-Filha, fale o nome da crônica, do título, para eu escrever!
-Como assim? O título, já fica mais fácil para eu começar.
Estávamos chegando na cachoeira do Saltão quando lhe fiz essa pergunta. Ela respondeu. Eu nem perguntei o porquê. Nem é assim tão difícil a trilha. São uns 400 degraus e se chega aos 70 metros de queda d´água. A tentação de um script comum seria eu lembrar de algum perrengue aqui enquanto acampamos. Ou de outras temporadas. Nada me ocorre.
Na verdade, não tem perrengue nenhum.
Ao contrário, vem aumentando a demanda por camping selvagem entre nós. Quem sabe um dia. Por aqui tudo muito tranquilo, a churrasqueira já está braseando e daqui um pouco uma gelada. Algum tempo depois, num novo intervalo eu volto pra escrever. Minutos antes dançávamos bela ciao numa roda típica de uma cena não pensada e feita para se jamais esquecer. Antes ainda de dançarmos, explicava a elas a idéia da “regra três”. Não pai, obrigado, não queremos ouvir a música.
Conversamos à toa. Peço-lhes uma história criativa.
Começo a ouvir o início de uma longa trama.... peço um intervalo e jogo a continuidade da história para a hora da fogueira. Dentre nós, há sempre quem sabe contar uma boa história. Quem cria, recria, reinventa fatos e passagens. Tive a impressão de estar na origem do teatro, onde histórias, pessoas e taverna eram uma coisa só.

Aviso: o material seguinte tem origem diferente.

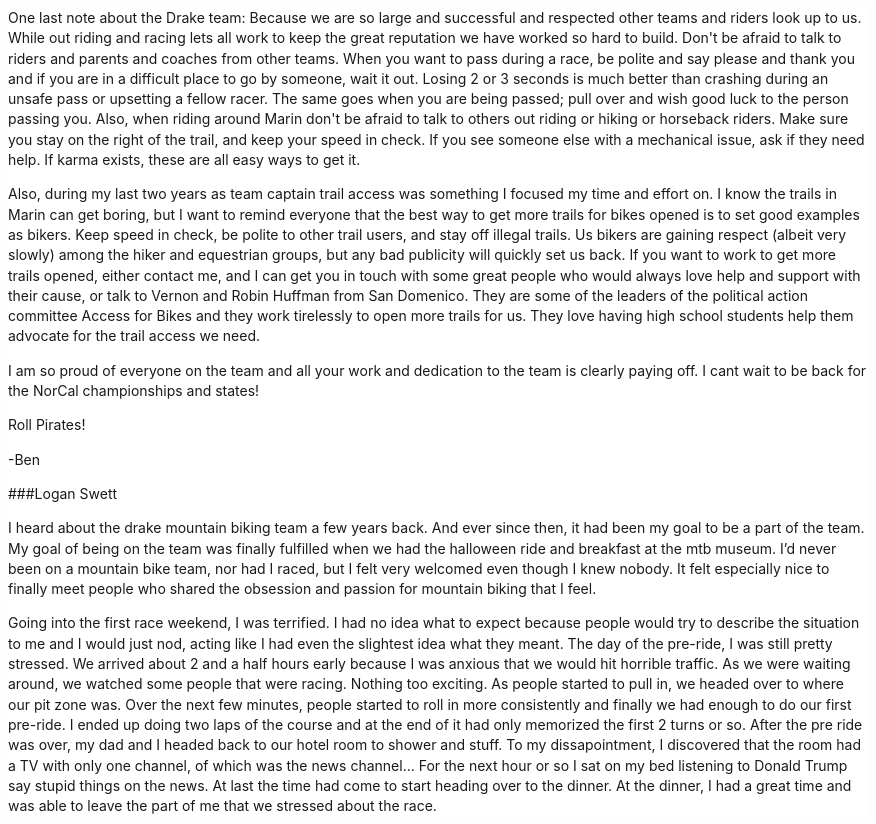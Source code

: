 One last note about the Drake team: Because we are so large and successful and respected other teams and riders look up to us. While out riding and racing lets all work to keep the great reputation we have worked so hard to build. Don't be afraid to talk to riders and parents and coaches from other teams. When you want to pass during a race, be polite and say please and thank you and if you are in a difficult place to go by someone, wait it out. Losing 2 or 3 seconds is much better than crashing during an unsafe pass or upsetting a fellow racer. The same goes when you are being passed; pull over and wish good luck to the person passing you. Also, when riding around Marin don't be afraid to talk to others out riding or hiking or horseback riders. Make sure you stay on the right of the trail, and keep your speed in check. If you see someone else with a mechanical issue, ask if they need help. If karma exists, these are all easy ways to get it.

Also, during my last two years as team captain trail access was something I focused my time and effort on. I know the trails in Marin can get boring, but I want to remind everyone that the best way to get more trails for bikes opened is to set good examples as bikers. Keep speed in check, be polite to other trail users, and stay off illegal trails. Us bikers are gaining respect (albeit very slowly) among the hiker and equestrian groups, but any bad publicity will quickly set us back. If you want to work to get more trails opened, either contact me, and I can get you in touch with some great people who would always love help and support with their cause, or talk to Vernon and Robin Huffman from San Domenico. They are some of the leaders of the political action committee Access for Bikes and they work tirelessly to open more trails for us. They love having high school students help them advocate for the trail access we need. 

I am so proud of everyone on the team and all your work and dedication to the team is clearly paying off. I cant wait to be back for the NorCal championships and states!

Roll Pirates!

-Ben 

###Logan Swett

I heard about the drake mountain biking team a few years back. And ever since then, it had been my goal to be a part of the team. My goal of being on the team was finally fulfilled when we had the halloween ride and breakfast at the mtb museum. I’d never been on a mountain bike team, nor had I raced, but I felt very welcomed even though I knew nobody. It felt especially nice to finally meet people who shared the obsession and passion for mountain biking that I feel.


Going into the first race weekend, I was terrified. I had no idea what to expect because people would try to describe the situation to me and I would just nod, acting like I had even the slightest idea what they meant. The day of the pre-ride, I was still pretty stressed. We arrived about 2 and a half hours early because I was anxious that we would hit horrible traffic. As we were waiting around, we watched some people that were racing. Nothing too exciting. As people started to pull in, we headed over to where our pit zone was. Over the next few minutes, people started to roll in more consistently and finally we had enough to do our first pre-ride. I ended up doing two laps of the course and at the end of it had only memorized the first 2 turns or so. After the pre ride was over, my dad and I headed back to our hotel room to shower and stuff. To my dissapointment, I discovered that the room had a TV with only one channel, of which was the news channel… For the next hour or so I sat on my bed listening to Donald Trump say stupid things on the news. At last the time had come to start heading over to the dinner. At the dinner, I had a great time and was able to leave the part of me that we stressed about the race.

E quantas ouvimos sem bem saber a realidade do que aconteceu; o que é imaginação ou mesmo o que é só um colorido para deixá-la mais pitoresca.
Aqui mesmo, no Saltão, lógico que Cachoeira tem esse nome porque ela desaba 70 metros, ouvi que há uns cinquenta anos ninguém visitava a cachoeira porque toda vez que alguém aparecia uma pedra se soltava no lado direito dela, de quem olha. Bastava chegar no paredão e olhar para ela e poucos minutos depois algumas pedras se lançavam sobre os visitantes.
Um dia um caboclo chegou à noite e, à espreita, se encobriu de verde, e passou a observar a cachoeira imóvel. E, com uma pequena estrutura de sobrevivência, passou ali alguns meses a observar a cachoeira. Água rolava, água caía, ninguém aparecia e nenhuma pedra se lançava no abismo. Logo prestes a deixar o local e seguir seu rumo ele avistou um casal chegando perto da cachoeira. Sedentos e exaustos pela trilha bruta, mergulharam no lago.
Beberam água, tomaram sol e fizeram amor. No último mergulho para molhar a roupa uma pedreira rolou certeira sobre os dois. Pedregulhos menores logo em seguida caíram como se o paredão chorasse, como se a encosta bruta quisesse falar. Ele, atônito com o que viu, embalou suas coisas e foi embora. Foi a última pedra que saltou pelo desfiladeiro. São histórias.
A foto acima, do guardião do Saltão, dizem que já é a mesma há muito tempo. A gente nem sempre sabe o que é vida ou teatro.
Nunca gostei mesmo da vida como ela é.